*Exercise description*
Look through the material below and report every line that includes "subsection".

'''

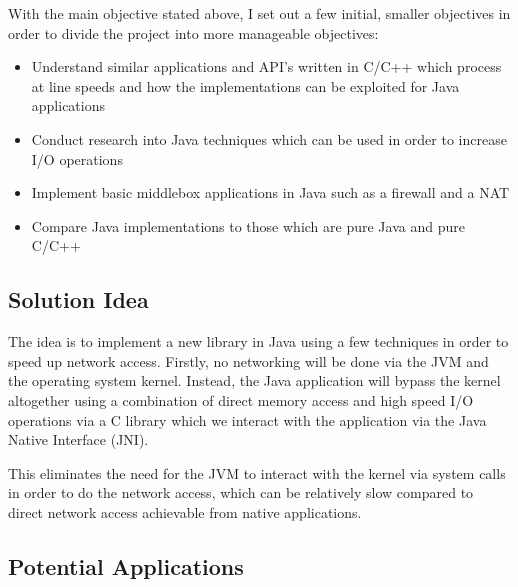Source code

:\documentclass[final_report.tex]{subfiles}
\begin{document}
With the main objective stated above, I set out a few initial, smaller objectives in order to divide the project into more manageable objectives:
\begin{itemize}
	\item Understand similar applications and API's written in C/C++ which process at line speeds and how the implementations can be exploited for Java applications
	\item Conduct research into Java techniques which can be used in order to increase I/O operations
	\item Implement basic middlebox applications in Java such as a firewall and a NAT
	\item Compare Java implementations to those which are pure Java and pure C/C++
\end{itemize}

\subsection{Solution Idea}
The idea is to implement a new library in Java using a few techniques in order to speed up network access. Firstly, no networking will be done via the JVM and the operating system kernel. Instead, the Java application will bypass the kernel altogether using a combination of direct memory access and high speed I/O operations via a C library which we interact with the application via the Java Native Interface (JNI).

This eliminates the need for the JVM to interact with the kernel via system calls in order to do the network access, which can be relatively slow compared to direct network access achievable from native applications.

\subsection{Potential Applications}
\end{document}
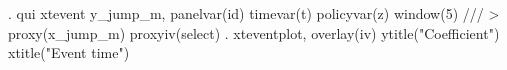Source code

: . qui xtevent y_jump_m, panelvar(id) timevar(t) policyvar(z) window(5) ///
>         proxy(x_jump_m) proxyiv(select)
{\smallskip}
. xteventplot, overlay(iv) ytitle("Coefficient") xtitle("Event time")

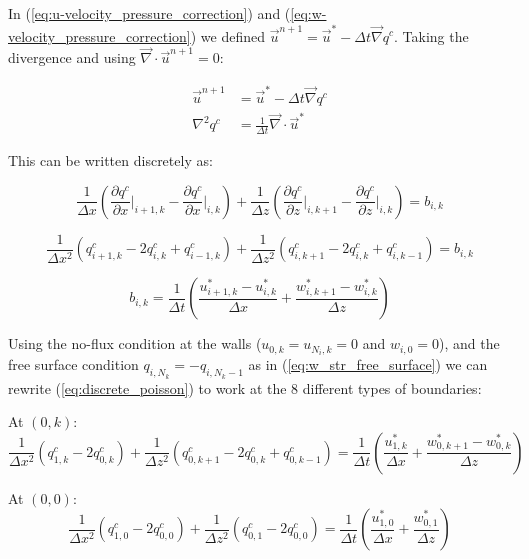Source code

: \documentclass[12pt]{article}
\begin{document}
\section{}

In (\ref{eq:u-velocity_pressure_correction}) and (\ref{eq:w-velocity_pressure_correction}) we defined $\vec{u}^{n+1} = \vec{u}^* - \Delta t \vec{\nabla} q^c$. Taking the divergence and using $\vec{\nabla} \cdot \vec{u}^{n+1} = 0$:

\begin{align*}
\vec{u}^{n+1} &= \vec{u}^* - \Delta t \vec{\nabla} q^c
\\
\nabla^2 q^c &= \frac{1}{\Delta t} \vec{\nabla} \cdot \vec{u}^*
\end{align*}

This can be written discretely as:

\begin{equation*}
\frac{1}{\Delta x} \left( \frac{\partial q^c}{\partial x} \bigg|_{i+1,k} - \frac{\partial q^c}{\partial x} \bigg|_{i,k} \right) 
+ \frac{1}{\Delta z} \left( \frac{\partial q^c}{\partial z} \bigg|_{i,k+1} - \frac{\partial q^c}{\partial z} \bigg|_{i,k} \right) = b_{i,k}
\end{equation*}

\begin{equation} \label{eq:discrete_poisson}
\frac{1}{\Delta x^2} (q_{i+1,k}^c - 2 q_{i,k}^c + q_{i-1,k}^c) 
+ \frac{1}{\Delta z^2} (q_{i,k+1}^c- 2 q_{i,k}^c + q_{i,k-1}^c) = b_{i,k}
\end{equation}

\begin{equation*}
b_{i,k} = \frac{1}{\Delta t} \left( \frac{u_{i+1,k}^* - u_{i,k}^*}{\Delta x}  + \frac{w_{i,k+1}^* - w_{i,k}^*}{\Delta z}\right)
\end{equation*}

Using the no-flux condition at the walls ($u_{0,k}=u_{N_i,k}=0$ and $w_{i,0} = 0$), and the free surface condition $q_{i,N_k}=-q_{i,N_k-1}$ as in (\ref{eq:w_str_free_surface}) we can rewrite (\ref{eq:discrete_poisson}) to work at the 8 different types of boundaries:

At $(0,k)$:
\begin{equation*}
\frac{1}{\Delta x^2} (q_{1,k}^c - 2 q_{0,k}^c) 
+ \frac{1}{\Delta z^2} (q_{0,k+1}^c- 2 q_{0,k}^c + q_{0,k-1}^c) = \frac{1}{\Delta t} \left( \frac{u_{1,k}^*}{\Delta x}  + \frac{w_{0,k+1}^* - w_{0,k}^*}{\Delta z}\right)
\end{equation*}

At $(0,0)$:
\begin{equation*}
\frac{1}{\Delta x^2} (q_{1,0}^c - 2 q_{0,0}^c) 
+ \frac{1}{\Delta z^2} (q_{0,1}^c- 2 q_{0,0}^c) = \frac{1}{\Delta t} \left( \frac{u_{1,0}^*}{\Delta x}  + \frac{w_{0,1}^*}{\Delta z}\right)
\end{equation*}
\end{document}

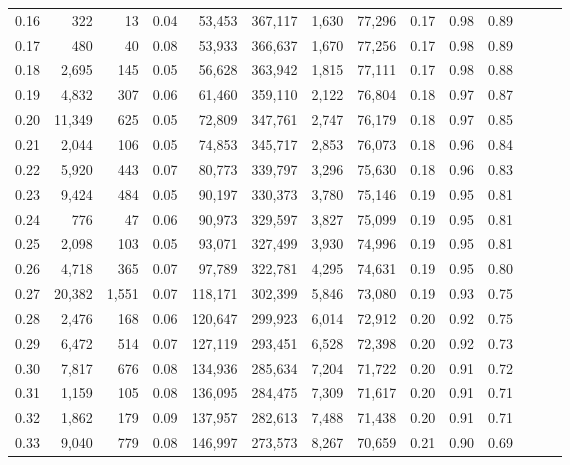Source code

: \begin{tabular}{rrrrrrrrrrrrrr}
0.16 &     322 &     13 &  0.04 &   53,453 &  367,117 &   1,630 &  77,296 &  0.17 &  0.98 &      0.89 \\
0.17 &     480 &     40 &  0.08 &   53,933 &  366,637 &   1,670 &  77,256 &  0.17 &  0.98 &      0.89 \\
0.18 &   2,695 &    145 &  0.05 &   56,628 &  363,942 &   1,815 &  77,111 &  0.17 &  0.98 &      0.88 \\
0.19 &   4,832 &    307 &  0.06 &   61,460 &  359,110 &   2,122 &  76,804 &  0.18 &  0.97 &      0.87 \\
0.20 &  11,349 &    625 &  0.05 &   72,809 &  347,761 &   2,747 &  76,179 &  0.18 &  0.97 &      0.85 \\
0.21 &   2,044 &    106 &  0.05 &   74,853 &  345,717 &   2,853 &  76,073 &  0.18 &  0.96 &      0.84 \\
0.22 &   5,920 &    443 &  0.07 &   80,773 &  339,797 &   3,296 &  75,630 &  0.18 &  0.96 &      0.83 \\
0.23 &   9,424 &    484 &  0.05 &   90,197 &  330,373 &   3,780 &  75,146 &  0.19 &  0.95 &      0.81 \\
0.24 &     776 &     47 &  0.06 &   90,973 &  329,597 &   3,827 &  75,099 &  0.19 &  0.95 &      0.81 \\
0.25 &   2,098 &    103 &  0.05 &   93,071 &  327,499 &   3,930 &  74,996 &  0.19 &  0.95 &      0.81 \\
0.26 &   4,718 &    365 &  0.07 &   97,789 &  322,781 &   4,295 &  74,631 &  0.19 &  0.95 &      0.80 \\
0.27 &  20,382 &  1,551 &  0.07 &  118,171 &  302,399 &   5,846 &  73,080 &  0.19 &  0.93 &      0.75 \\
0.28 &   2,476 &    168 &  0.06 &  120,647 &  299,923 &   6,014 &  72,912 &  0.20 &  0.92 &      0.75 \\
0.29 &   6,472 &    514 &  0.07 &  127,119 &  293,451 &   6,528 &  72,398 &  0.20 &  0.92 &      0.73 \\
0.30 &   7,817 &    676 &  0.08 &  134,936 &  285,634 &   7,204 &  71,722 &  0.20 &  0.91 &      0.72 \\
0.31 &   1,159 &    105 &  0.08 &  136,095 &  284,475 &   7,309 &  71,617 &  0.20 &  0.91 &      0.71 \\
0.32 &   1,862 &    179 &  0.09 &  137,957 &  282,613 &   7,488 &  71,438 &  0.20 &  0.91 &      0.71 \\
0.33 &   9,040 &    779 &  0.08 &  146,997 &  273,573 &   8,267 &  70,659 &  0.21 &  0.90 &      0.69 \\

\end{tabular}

'''

*Output for this task*
\subsection{Solution Idea}
\subsection{Potential Applications}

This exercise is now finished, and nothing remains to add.